We all had so many great investigative resources on hand and all the money in the world, yet we babbled about wild theories, without ever making an attempt to examine details. We were playing the American national parlor game: scaring ourselves into panic or stupor. Harvard’s Richard Hofstedter identified this habit as the “paranoid style in American politics” — the paranoia born of isolation in great ol’ American silos. What if people with intelligence and agency — most Americans, really — expend our energy on trying to know — or listen: What could we find out? We could be free, not waiting for the baclava to go away before we can speak in hushed whispers. I think this is happening. to embark on the radical enterprise of conversation.

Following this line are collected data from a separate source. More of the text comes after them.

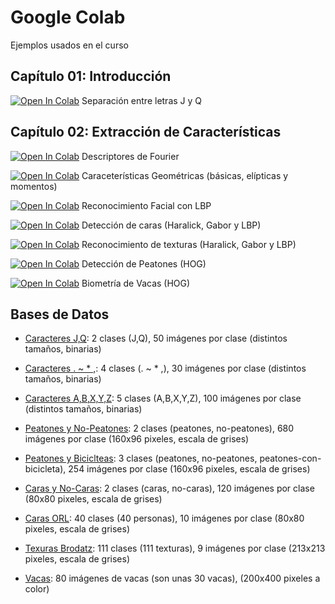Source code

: # Google Colab

Ejemplos usados en el curso

## Capítulo 01: Introducción

[![Open In Colab](https://colab.research.google.com/assets/colab-badge.svg)](https://colab.research.google.com/drive/1j_2nbm3JEF0Ywta8Gig_-3cLBx5lUeT2?usp=sharing) 
Separación entre letras J y Q 


## Capítulo 02: Extracción de Características

[![Open In Colab](https://colab.research.google.com/assets/colab-badge.svg)](https://colab.research.google.com/drive/1hq7EZDMBCyQm0jKgm9tWAcdHljR38bG_?usp=sharing) 
Descriptores de Fourier 

[![Open In Colab](https://colab.research.google.com/assets/colab-badge.svg)](https://colab.research.google.com/drive/1ZVWzvrgfe56kP4tcsPFYW4Qd0asoMCOU?usp=sharing) 
Caraceterísticas Geométricas (básicas, elípticas y momentos)

[![Open In Colab](https://colab.research.google.com/assets/colab-badge.svg)](https://colab.research.google.com/drive/1yw-3uoLIi2_IoI-TWIpYSOz7VTSxSBkC?usp=sharing) 
Reconocimiento Facial con LBP

[![Open In Colab](https://colab.research.google.com/assets/colab-badge.svg)](https://colab.research.google.com/drive/19MK2LAzUHpcqX2ZPIjVVrq9ivVMO6Cpl?usp=sharing) 
Detección de caras (Haralick, Gabor y LBP) 

[![Open In Colab](https://colab.research.google.com/assets/colab-badge.svg)](https://colab.research.google.com/drive/1i8Wn5KlNGPKcKKEtyjBiHoOChx7aF-rS?usp=sharing) 
Reconocimiento de texturas (Haralick, Gabor y LBP)

[![Open In Colab](https://colab.research.google.com/assets/colab-badge.svg)](https://colab.research.google.com/drive/1mKeW9si4TbgzeUtEn-d4t3rWL3sTrRBJ?usp=sharing) 
Detección de Peatones (HOG)

[![Open In Colab](https://colab.research.google.com/assets/colab-badge.svg)](https://colab.research.google.com/drive/1BZS9v6hCeIk2_wO5FRrkE0Mq_xI6LNXm?usp=sharing) 
Biometría de Vacas (HOG)


## Bases de Datos

* [Caracteres J,Q](https://www.dropbox.com/s/0xtuulag67h2gp2/example.zip?dl=0): 2 clases (J,Q), 50 imágenes por clase (distintos tamaños, binarias)

* [Caracteres . ~ * ,](https://www.dropbox.com/s/9erii15990yacmz/chars.zip?dl=0): 4 clases (. ~ * ,), 30 imágenes por clase (distintos tamaños, binarias)

* [Caracteres A,B,X,Y,Z](https://www.dropbox.com/s/koye6ip2y06b51o/ABXYZ.zip?dl=0): 5 clases (A,B,X,Y,Z), 100 imágenes por clase (distintos tamaños, binarias)

* [Peatones y No-Peatones](https://www.dropbox.com/s/zh2en25w9q3jaih/persons.zip?dl=0): 2 clases (peatones, no-peatones), 680 imágenes por clase (160x96 pixeles, escala de grises)

* [Peatones y Biciclteas](https://www.dropbox.com/s/8414rxqvk608c4t/bikes.zip?dl=0): 3 clases (peatones, no-peatones, peatones-con-bicicleta), 254 imágenes por clase (160x96 pixeles, escala de grises)

* [Caras y No-Caras](https://www.dropbox.com/s/bc96ooptx01pydl/facedetection.zip?dl=0): 2 clases (caras, no-caras), 120 imágenes por clase (80x80 pixeles, escala de grises)

* [Caras ORL](https://www.dropbox.com/s/utna2z7oqqn6jz2/ORL.zip?dl=0): 40 clases (40 personas), 10 imágenes por clase (80x80 pixeles, escala de grises)

* [Texuras Brodatz](https://www.dropbox.com/s/pami9abpbfoyfsm/textures.zip?dl=0): 111 clases (111 texturas), 9 imágenes por clase (213x213 pixeles, escala de grises)

* [Vacas](https://www.dropbox.com/s/llw8sy4llylhg2q/cows.zip?dl=0): 80 imágenes de vacas (son unas 30 vacas), (200x400 pixeles a color)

I got stuck here in Ukraine in this time of pandemic. In one sense this has amplified the madness, because this country has been in so many of the strange American and global stories this past year, and Burisma is just a piece of it. But on the ground in this city of Lviv, still haunted by dissidents, I’ve got to know a team of journalists and citizens who have opened up the public square for the conversation that we need for democracy to work. I stay here to see if we can amplify and expand this model.

These past weeks, every time I pass that Armenian cafe, I feel an urge to get into the battle of American politics. But even with the experiences I’ve had, I don’t quite know what’s up. I do know that the oath all American politicians take is to protect and defend the Constitution, not the physical borders, and that I side with those who take this oath seriously. I do know that many at the top, many who run things, are not geniuses, are driven by a variety of impulses. Which means: we all needs must be skeptical, keep asking, keep searching — together, in conversation.